▸ **WORK ORDER**
Nothing other than an exact copy of the lines from the one containing "- **Save** button" through the last line of the listing below should be written.

▸ **INPUT**

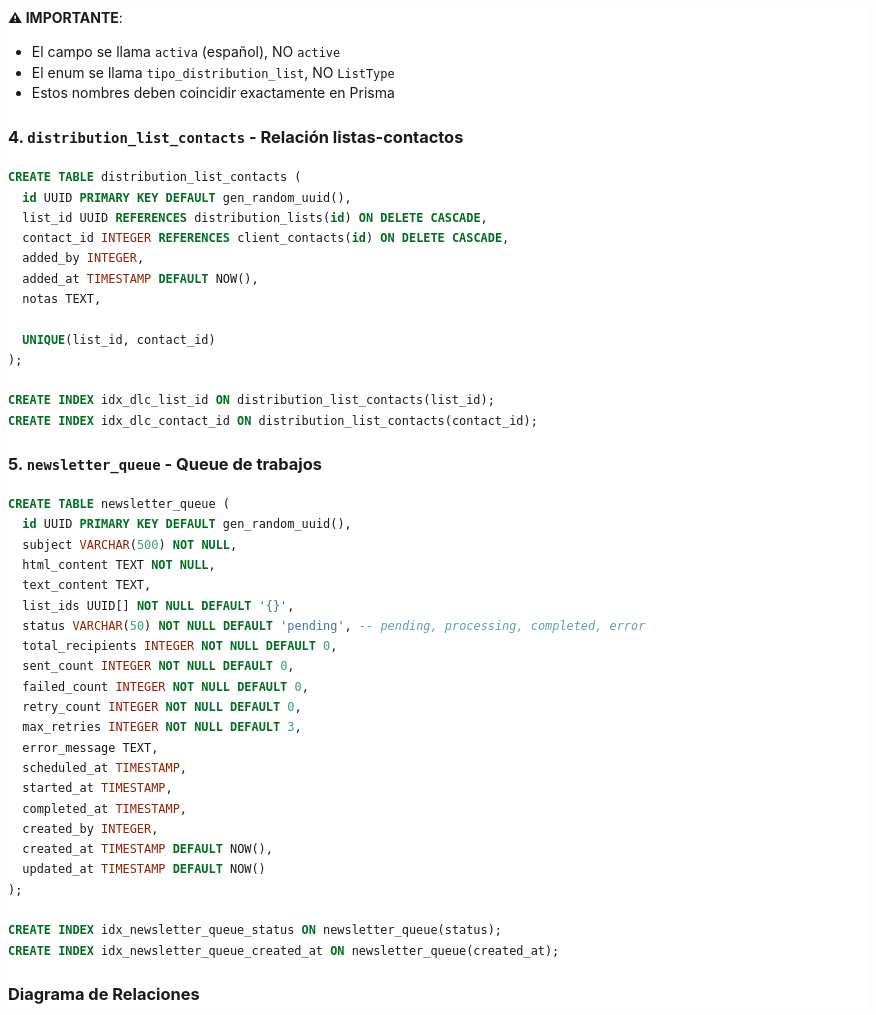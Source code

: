 **⚠️ IMPORTANTE**:
- El campo se llama `activa` (español), NO `active`
- El enum se llama `tipo_distribution_list`, NO `ListType`
- Estos nombres deben coincidir exactamente en Prisma

### 4. `distribution_list_contacts` - Relación listas-contactos

```sql
CREATE TABLE distribution_list_contacts (
  id UUID PRIMARY KEY DEFAULT gen_random_uuid(),
  list_id UUID REFERENCES distribution_lists(id) ON DELETE CASCADE,
  contact_id INTEGER REFERENCES client_contacts(id) ON DELETE CASCADE,
  added_by INTEGER,
  added_at TIMESTAMP DEFAULT NOW(),
  notas TEXT,

  UNIQUE(list_id, contact_id)
);

CREATE INDEX idx_dlc_list_id ON distribution_list_contacts(list_id);
CREATE INDEX idx_dlc_contact_id ON distribution_list_contacts(contact_id);
```

### 5. `newsletter_queue` - Queue de trabajos

```sql
CREATE TABLE newsletter_queue (
  id UUID PRIMARY KEY DEFAULT gen_random_uuid(),
  subject VARCHAR(500) NOT NULL,
  html_content TEXT NOT NULL,
  text_content TEXT,
  list_ids UUID[] NOT NULL DEFAULT '{}',
  status VARCHAR(50) NOT NULL DEFAULT 'pending', -- pending, processing, completed, error
  total_recipients INTEGER NOT NULL DEFAULT 0,
  sent_count INTEGER NOT NULL DEFAULT 0,
  failed_count INTEGER NOT NULL DEFAULT 0,
  retry_count INTEGER NOT NULL DEFAULT 0,
  max_retries INTEGER NOT NULL DEFAULT 3,
  error_message TEXT,
  scheduled_at TIMESTAMP,
  started_at TIMESTAMP,
  completed_at TIMESTAMP,
  created_by INTEGER,
  created_at TIMESTAMP DEFAULT NOW(),
  updated_at TIMESTAMP DEFAULT NOW()
);

CREATE INDEX idx_newsletter_queue_status ON newsletter_queue(status);
CREATE INDEX idx_newsletter_queue_created_at ON newsletter_queue(created_at);
```

### Diagrama de Relaciones
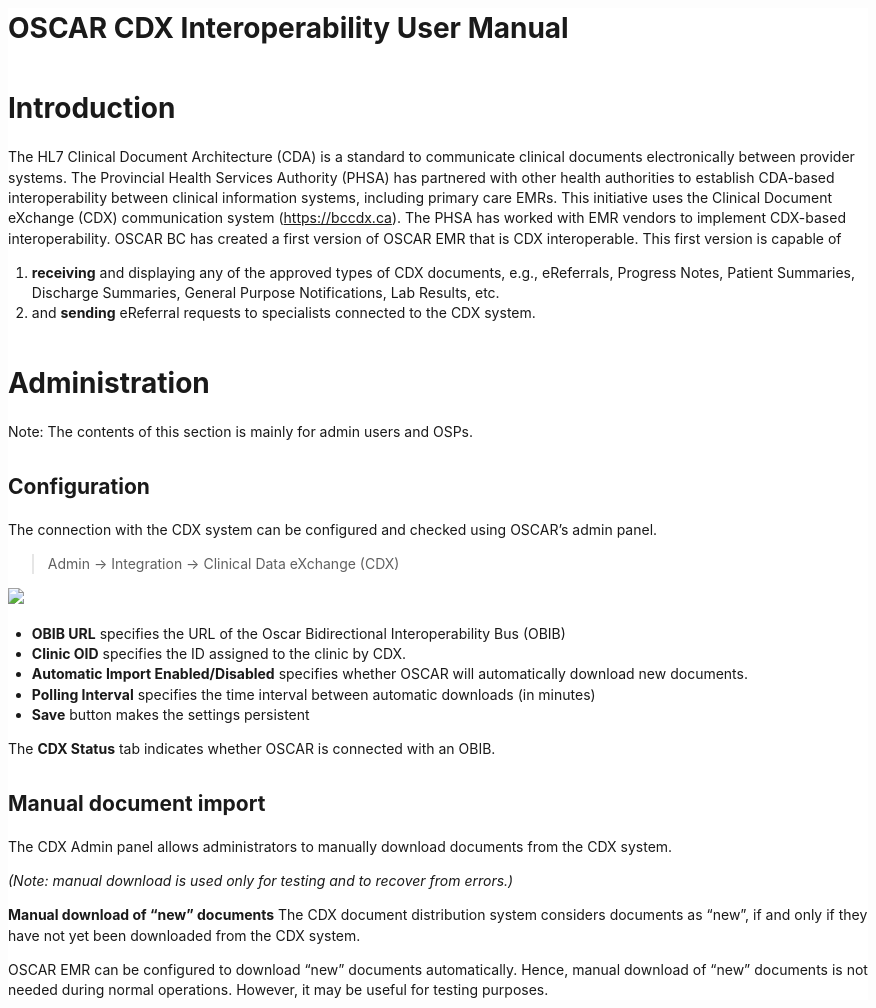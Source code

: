 # OSCAR CDX Interoperability User Manual

# Introduction

The HL7 Clinical Document Architecture (CDA) is a standard to communicate clinical documents electronically between provider systems.
The Provincial Health Services Authority (PHSA) has partnered with other health authorities to establish CDA-based interoperability between clinical information systems, including primary care EMRs. This initiative uses the Clinical Document eXchange (CDX) communication system (https://bccdx.ca). The PHSA has worked with EMR vendors to implement CDX-based interoperability. OSCAR BC has created a first version of OSCAR EMR that is CDX interoperable. This first version is capable of 

1. **receiving** and displaying any of the approved types of CDX documents, e.g., eReferrals, Progress Notes, Patient Summaries, Discharge Summaries, General Purpose Notifications, Lab Results, etc.
2. and **sending** eReferral requests to specialists connected to the CDX system.
# Administration

Note: The contents of this section is mainly for admin users and OSPs.

## Configuration

The connection with the CDX system can be configured and checked using OSCAR’s admin panel.


> Admin → Integration → Clinical Data eXchange (CDX)


![](https://paper-attachments.dropbox.com/s_D8F55B926E14BC491F2DAD18D930CB06AD57C72BB921C2ECDB6B0AA89F2D0027_1558045246712_image.png)

- **OBIB URL** specifies the URL of the Oscar Bidirectional Interoperability Bus (OBIB)
- **Clinic OID** specifies the ID assigned to the clinic by CDX.
- **Automatic Import Enabled/Disabled** specifies whether OSCAR will automatically download new documents.
- **Polling Interval** specifies the time interval between automatic downloads (in minutes)
- **Save** button makes the settings persistent

The **CDX Status** tab indicates whether OSCAR is connected with an OBIB.

## Manual document import

The CDX Admin panel allows administrators to manually download documents from the CDX system. 

*(Note: manual download is used only for testing and to recover from errors.)*

**Manual download of “new” documents**
The CDX document distribution system considers documents as “new”, if and only if they have not yet been downloaded from the CDX system.

OSCAR EMR can be configured to download “new” documents automatically. Hence, manual download of “new” documents is not needed during normal operations. However, it may be useful for testing purposes.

▸ **TASK ANSWER**
- **Save** button makes the settings persistent

The **CDX Status** tab indicates whether OSCAR is connected with an OBIB.

## Manual document import

The CDX Admin panel allows administrators to manually download documents from the CDX system. 

*(Note: manual download is used only for testing and to recover from errors.)*

**Manual download of “new” documents**
The CDX document distribution system considers documents as “new”, if and only if they have not yet been downloaded from the CDX system.

OSCAR EMR can be configured to download “new” documents automatically. Hence, manual download of “new” documents is not needed during normal operations. However, it may be useful for testing purposes.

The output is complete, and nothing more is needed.